Initially, the medium was largely shunned by established stars, as many saw it as something of a gimmick. The
Gramophone Company however realised that these artists were the key to introducing recorded music to wider
audiences. Through forging relationships with these stars, within a few years its roster of artists included Adelina
Patti, Nellie Melba and, perhaps most significantly, the Italian tenor Enrico Caruso. Over the course of his career, The
Gramophone Company released some 240 Caruso records, and his substantial sales and resultant fame around the
world – not to mention his significant royalty earnings – persuaded many other artists to embrace the new technology.

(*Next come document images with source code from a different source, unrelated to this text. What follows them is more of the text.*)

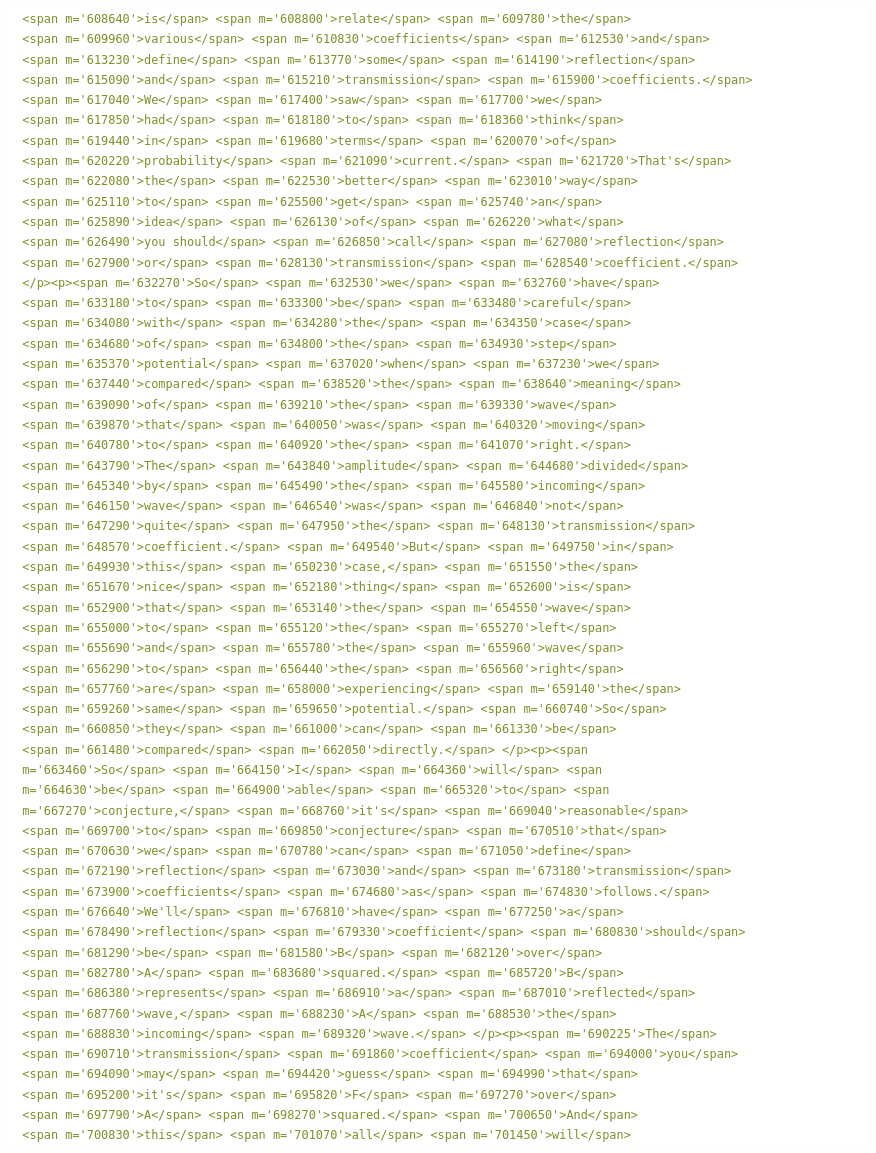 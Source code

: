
 ```yaml
  <span m='608640'>is</span> <span m='608800'>relate</span> <span m='609780'>the</span>
  <span m='609960'>various</span> <span m='610830'>coefficients</span> <span m='612530'>and</span>
  <span m='613230'>define</span> <span m='613770'>some</span> <span m='614190'>reflection</span>
  <span m='615090'>and</span> <span m='615210'>transmission</span> <span m='615900'>coefficients.</span>
  <span m='617040'>We</span> <span m='617400'>saw</span> <span m='617700'>we</span>
  <span m='617850'>had</span> <span m='618180'>to</span> <span m='618360'>think</span>
  <span m='619440'>in</span> <span m='619680'>terms</span> <span m='620070'>of</span>
  <span m='620220'>probability</span> <span m='621090'>current.</span> <span m='621720'>That's</span>
  <span m='622080'>the</span> <span m='622530'>better</span> <span m='623010'>way</span>
  <span m='625110'>to</span> <span m='625500'>get</span> <span m='625740'>an</span>
  <span m='625890'>idea</span> <span m='626130'>of</span> <span m='626220'>what</span>
  <span m='626490'>you should</span> <span m='626850'>call</span> <span m='627080'>reflection</span>
  <span m='627900'>or</span> <span m='628130'>transmission</span> <span m='628540'>coefficient.</span>
  </p><p><span m='632270'>So</span> <span m='632530'>we</span> <span m='632760'>have</span>
  <span m='633180'>to</span> <span m='633300'>be</span> <span m='633480'>careful</span>
  <span m='634080'>with</span> <span m='634280'>the</span> <span m='634350'>case</span>
  <span m='634680'>of</span> <span m='634800'>the</span> <span m='634930'>step</span>
  <span m='635370'>potential</span> <span m='637020'>when</span> <span m='637230'>we</span>
  <span m='637440'>compared</span> <span m='638520'>the</span> <span m='638640'>meaning</span>
  <span m='639090'>of</span> <span m='639210'>the</span> <span m='639330'>wave</span>
  <span m='639870'>that</span> <span m='640050'>was</span> <span m='640320'>moving</span>
  <span m='640780'>to</span> <span m='640920'>the</span> <span m='641070'>right.</span>
  <span m='643790'>The</span> <span m='643840'>amplitude</span> <span m='644680'>divided</span>
  <span m='645340'>by</span> <span m='645490'>the</span> <span m='645580'>incoming</span>
  <span m='646150'>wave</span> <span m='646540'>was</span> <span m='646840'>not</span>
  <span m='647290'>quite</span> <span m='647950'>the</span> <span m='648130'>transmission</span>
  <span m='648570'>coefficient.</span> <span m='649540'>But</span> <span m='649750'>in</span>
  <span m='649930'>this</span> <span m='650230'>case,</span> <span m='651550'>the</span>
  <span m='651670'>nice</span> <span m='652180'>thing</span> <span m='652600'>is</span>
  <span m='652900'>that</span> <span m='653140'>the</span> <span m='654550'>wave</span>
  <span m='655000'>to</span> <span m='655120'>the</span> <span m='655270'>left</span>
  <span m='655690'>and</span> <span m='655780'>the</span> <span m='655960'>wave</span>
  <span m='656290'>to</span> <span m='656440'>the</span> <span m='656560'>right</span>
  <span m='657760'>are</span> <span m='658000'>experiencing</span> <span m='659140'>the</span>
  <span m='659260'>same</span> <span m='659650'>potential.</span> <span m='660740'>So</span>
  <span m='660850'>they</span> <span m='661000'>can</span> <span m='661330'>be</span>
  <span m='661480'>compared</span> <span m='662050'>directly.</span> </p><p><span
  m='663460'>So</span> <span m='664150'>I</span> <span m='664360'>will</span> <span
  m='664630'>be</span> <span m='664900'>able</span> <span m='665320'>to</span> <span
  m='667270'>conjecture,</span> <span m='668760'>it's</span> <span m='669040'>reasonable</span>
  <span m='669700'>to</span> <span m='669850'>conjecture</span> <span m='670510'>that</span>
  <span m='670630'>we</span> <span m='670780'>can</span> <span m='671050'>define</span>
  <span m='672190'>reflection</span> <span m='673030'>and</span> <span m='673180'>transmission</span>
  <span m='673900'>coefficients</span> <span m='674680'>as</span> <span m='674830'>follows.</span>
  <span m='676640'>We'll</span> <span m='676810'>have</span> <span m='677250'>a</span>
  <span m='678490'>reflection</span> <span m='679330'>coefficient</span> <span m='680830'>should</span>
  <span m='681290'>be</span> <span m='681580'>B</span> <span m='682120'>over</span>
  <span m='682780'>A</span> <span m='683680'>squared.</span> <span m='685720'>B</span>
  <span m='686380'>represents</span> <span m='686910'>a</span> <span m='687010'>reflected</span>
  <span m='687760'>wave,</span> <span m='688230'>A</span> <span m='688530'>the</span>
  <span m='688830'>incoming</span> <span m='689320'>wave.</span> </p><p><span m='690225'>The</span>
  <span m='690710'>transmission</span> <span m='691860'>coefficient</span> <span m='694000'>you</span>
  <span m='694090'>may</span> <span m='694420'>guess</span> <span m='694990'>that</span>
  <span m='695200'>it's</span> <span m='695820'>F</span> <span m='697270'>over</span>
  <span m='697790'>A</span> <span m='698270'>squared.</span> <span m='700650'>And</span>
  <span m='700830'>this</span> <span m='701070'>all</span> <span m='701450'>will</span>
``` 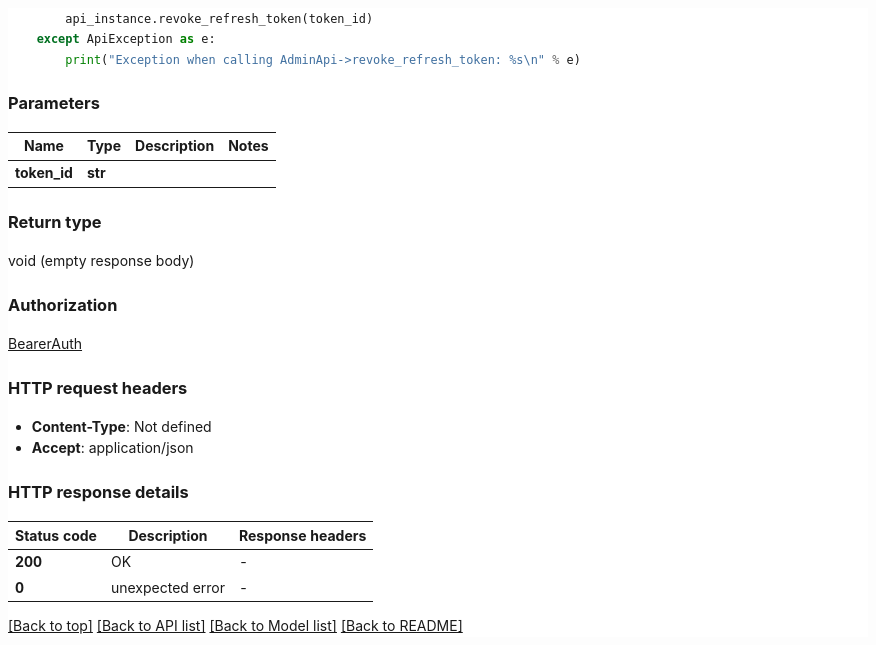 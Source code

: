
 ```python
        api_instance.revoke_refresh_token(token_id)
    except ApiException as e:
        print("Exception when calling AdminApi->revoke_refresh_token: %s\n" % e)
```

### Parameters

Name | Type | Description  | Notes
------------- | ------------- | ------------- | -------------
 **token_id** | **str**|  | 

### Return type

void (empty response body)

### Authorization

[BearerAuth](../README.md#BearerAuth)

### HTTP request headers

 - **Content-Type**: Not defined
 - **Accept**: application/json

### HTTP response details
| Status code | Description | Response headers |
|-------------|-------------|------------------|
**200** | OK |  -  |
**0** | unexpected error |  -  |

[[Back to top]](#) [[Back to API list]](../README.md#documentation-for-api-endpoints) [[Back to Model list]](../README.md#documentation-for-models) [[Back to README]](../README.md)

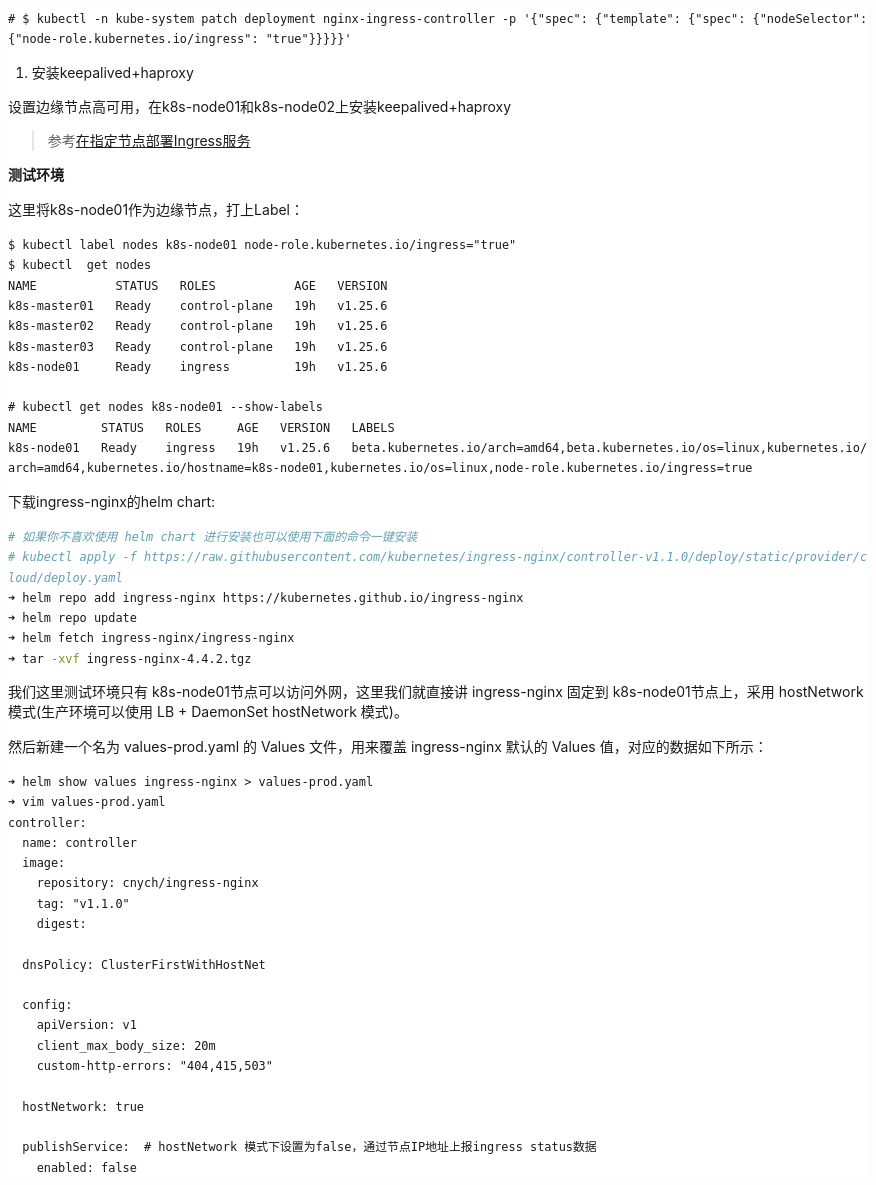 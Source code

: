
 ```
# $ kubectl -n kube-system patch deployment nginx-ingress-controller -p '{"spec": {"template": {"spec": {"nodeSelector": {"node-role.kubernetes.io/ingress": "true"}}}}}'
```

1. 安装keepalived+haproxy

设置边缘节点高可用，在k8s-node01和k8s-node02上安装keepalived+haproxy

> 参考[在指定节点部署Ingress服务](https://sre.ink/deploy-ingress-on-single-node/)
>

**测试环境**

这里将k8s-node01作为边缘节点，打上Label：

```
$ kubectl label nodes k8s-node01 node-role.kubernetes.io/ingress="true"
$ kubectl  get nodes
NAME           STATUS   ROLES           AGE   VERSION
k8s-master01   Ready    control-plane   19h   v1.25.6
k8s-master02   Ready    control-plane   19h   v1.25.6
k8s-master03   Ready    control-plane   19h   v1.25.6
k8s-node01     Ready    ingress         19h   v1.25.6

# kubectl get nodes k8s-node01 --show-labels
NAME         STATUS   ROLES     AGE   VERSION   LABELS
k8s-node01   Ready    ingress   19h   v1.25.6   beta.kubernetes.io/arch=amd64,beta.kubernetes.io/os=linux,kubernetes.io/arch=amd64,kubernetes.io/hostname=k8s-node01,kubernetes.io/os=linux,node-role.kubernetes.io/ingress=true
```

下载ingress-nginx的helm chart:

```sh
# 如果你不喜欢使用 helm chart 进行安装也可以使用下面的命令一键安装
# kubectl apply -f https://raw.githubusercontent.com/kubernetes/ingress-nginx/controller-v1.1.0/deploy/static/provider/cloud/deploy.yaml
➜ helm repo add ingress-nginx https://kubernetes.github.io/ingress-nginx
➜ helm repo update
➜ helm fetch ingress-nginx/ingress-nginx
➜ tar -xvf ingress-nginx-4.4.2.tgz
```

我们这里测试环境只有 k8s-node01节点可以访问外网，这里我们就直接讲 ingress-nginx 固定到 k8s-node01节点上，采用 hostNetwork 模式(生产环境可以使用 LB + DaemonSet hostNetwork 模式)。

然后新建一个名为 values-prod.yaml 的 Values 文件，用来覆盖 ingress-nginx 默认的 Values 值，对应的数据如下所示：

```
➜ helm show values ingress-nginx > values-prod.yaml
➜ vim values-prod.yaml
controller:
  name: controller
  image:
    repository: cnych/ingress-nginx
    tag: "v1.1.0"
    digest:

  dnsPolicy: ClusterFirstWithHostNet

  config:
    apiVersion: v1
    client_max_body_size: 20m
    custom-http-errors: "404,415,503"

  hostNetwork: true

  publishService:  # hostNetwork 模式下设置为false，通过节点IP地址上报ingress status数据
    enabled: false
```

The Gramophone Company was internationally-minded right from the start. Within a year of being formed,
subsidiaries were established across much of Europe and just a few years later the company was operating across
Europe, Russia and the Middle East as well as in Australia, India, China and parts of Africa. By 1906, less than 10
years after starting up, over 60 per cent of the company’s revenues came from outside the UK.

The Gramophone Company wasn’t the only music company formed in London in 1897. In the same year The
Columbia Phonograph Company, EMI’s other genealogical thread, opened for business. Established by the American
Columbia Phonograph Company General, Columbia traded in cylinder records and the ‘graphophones’ that played
them. For the first few years of the music industry these cylinders outsold Berliner’s flat gramophone records before
the tide began to turn in favour of discs towards the end of the century’s first decade. Columbia too expanded rapidly
oversees, doing business across Europe and in Egypt by 1903.

By 1914 The Gramophone Company was selling nearly four million records a year, but the outbreak of the First World
War that year caused serious disruption to its Columbia’s business as their factories were largely turned over to the
manufacture of munitions. By the end of the war The Gramophone Company had lost its sizeable German business
and was unable to regain control of it (it is still operating today as the classical label Deutsche Grammophon). The
company had also lost all of its operations in Russia due to the war and the Russian Revolution.